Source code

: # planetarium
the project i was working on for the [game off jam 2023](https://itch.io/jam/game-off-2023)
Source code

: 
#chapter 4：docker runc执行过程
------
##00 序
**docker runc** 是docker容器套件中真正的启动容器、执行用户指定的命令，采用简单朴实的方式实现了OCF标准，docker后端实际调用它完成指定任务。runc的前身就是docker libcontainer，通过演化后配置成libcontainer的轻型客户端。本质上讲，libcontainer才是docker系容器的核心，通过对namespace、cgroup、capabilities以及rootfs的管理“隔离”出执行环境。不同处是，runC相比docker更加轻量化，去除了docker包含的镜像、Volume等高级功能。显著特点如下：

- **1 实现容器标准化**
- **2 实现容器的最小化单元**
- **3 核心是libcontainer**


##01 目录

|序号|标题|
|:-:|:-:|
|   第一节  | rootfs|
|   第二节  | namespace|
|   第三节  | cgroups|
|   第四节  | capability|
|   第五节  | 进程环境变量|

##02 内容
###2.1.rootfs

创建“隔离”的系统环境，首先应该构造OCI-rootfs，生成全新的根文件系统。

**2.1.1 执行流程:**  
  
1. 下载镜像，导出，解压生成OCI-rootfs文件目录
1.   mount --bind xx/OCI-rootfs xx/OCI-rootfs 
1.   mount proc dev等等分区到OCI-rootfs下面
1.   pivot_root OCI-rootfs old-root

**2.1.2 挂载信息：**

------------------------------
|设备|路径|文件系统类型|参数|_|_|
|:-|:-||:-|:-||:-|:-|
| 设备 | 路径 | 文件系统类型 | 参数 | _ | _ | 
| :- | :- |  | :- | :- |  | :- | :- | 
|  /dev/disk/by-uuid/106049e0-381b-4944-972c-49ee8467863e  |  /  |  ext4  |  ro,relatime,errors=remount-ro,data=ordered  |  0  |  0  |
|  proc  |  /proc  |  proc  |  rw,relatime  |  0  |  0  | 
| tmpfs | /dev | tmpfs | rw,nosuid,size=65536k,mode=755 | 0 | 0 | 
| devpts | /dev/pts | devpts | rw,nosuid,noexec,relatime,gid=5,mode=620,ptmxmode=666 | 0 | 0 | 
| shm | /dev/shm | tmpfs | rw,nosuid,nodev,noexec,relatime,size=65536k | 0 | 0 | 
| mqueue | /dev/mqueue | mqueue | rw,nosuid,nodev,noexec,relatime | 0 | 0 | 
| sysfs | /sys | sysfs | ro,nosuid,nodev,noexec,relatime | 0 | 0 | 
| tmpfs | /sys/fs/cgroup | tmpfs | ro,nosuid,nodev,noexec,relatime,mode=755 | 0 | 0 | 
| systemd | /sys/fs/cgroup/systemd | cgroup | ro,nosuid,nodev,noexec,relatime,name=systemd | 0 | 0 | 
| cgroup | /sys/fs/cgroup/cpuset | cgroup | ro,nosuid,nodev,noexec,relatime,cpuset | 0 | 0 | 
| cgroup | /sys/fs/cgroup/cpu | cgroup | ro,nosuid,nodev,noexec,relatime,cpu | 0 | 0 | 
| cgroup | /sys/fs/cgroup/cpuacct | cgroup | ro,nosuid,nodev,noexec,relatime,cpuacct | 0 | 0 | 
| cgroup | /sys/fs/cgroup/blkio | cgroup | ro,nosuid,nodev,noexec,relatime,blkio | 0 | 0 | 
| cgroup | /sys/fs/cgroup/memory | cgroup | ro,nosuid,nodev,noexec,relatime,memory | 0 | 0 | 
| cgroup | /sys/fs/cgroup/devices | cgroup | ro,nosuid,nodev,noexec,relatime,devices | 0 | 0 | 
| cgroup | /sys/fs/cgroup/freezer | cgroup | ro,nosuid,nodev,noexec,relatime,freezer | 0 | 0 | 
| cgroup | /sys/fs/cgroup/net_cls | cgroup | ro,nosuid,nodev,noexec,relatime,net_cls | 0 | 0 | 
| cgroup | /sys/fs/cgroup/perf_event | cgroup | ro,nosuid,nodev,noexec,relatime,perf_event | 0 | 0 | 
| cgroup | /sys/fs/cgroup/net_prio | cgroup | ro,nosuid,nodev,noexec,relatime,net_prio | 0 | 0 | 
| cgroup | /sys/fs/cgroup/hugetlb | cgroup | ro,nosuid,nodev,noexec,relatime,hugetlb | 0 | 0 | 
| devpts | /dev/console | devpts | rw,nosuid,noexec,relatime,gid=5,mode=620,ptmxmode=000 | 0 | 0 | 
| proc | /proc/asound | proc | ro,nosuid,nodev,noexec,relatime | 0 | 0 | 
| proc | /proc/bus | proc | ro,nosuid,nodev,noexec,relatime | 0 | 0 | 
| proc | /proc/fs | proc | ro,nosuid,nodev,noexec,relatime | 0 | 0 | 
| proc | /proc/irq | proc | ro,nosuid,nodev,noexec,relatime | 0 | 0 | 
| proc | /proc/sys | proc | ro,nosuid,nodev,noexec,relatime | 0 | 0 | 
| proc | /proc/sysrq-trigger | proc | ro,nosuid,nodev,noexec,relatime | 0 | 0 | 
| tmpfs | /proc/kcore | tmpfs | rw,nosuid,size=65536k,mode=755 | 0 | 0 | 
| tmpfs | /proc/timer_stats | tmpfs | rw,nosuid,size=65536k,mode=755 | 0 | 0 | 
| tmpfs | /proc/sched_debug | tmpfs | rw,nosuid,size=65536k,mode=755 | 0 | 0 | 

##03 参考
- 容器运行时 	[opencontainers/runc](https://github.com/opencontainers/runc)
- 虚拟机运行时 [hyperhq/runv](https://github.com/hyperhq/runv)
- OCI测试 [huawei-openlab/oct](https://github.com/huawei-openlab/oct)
■ ■ ■ ■
- TASK TO COMPLETE:
Your task is to retype the entries verbatim, starting with the line that holds "ro,nosuid,nodev,noexec,relatime,freezer | 0 | 0 |" and stopping after the line that holds "ro,nosuid,nodev,noexec,relatime,hugetlb | 0 | 0 |".

- TASK OUTPUT:
| cgroup | /sys/fs/cgroup/freezer | cgroup | ro,nosuid,nodev,noexec,relatime,freezer | 0 | 0 | 
| cgroup | /sys/fs/cgroup/net_cls | cgroup | ro,nosuid,nodev,noexec,relatime,net_cls | 0 | 0 | 
| cgroup | /sys/fs/cgroup/perf_event | cgroup | ro,nosuid,nodev,noexec,relatime,perf_event | 0 | 0 | 
| cgroup | /sys/fs/cgroup/net_prio | cgroup | ro,nosuid,nodev,noexec,relatime,net_prio | 0 | 0 | 
| cgroup | /sys/fs/cgroup/hugetlb | cgroup | ro,nosuid,nodev,noexec,relatime,hugetlb | 0 | 0 | 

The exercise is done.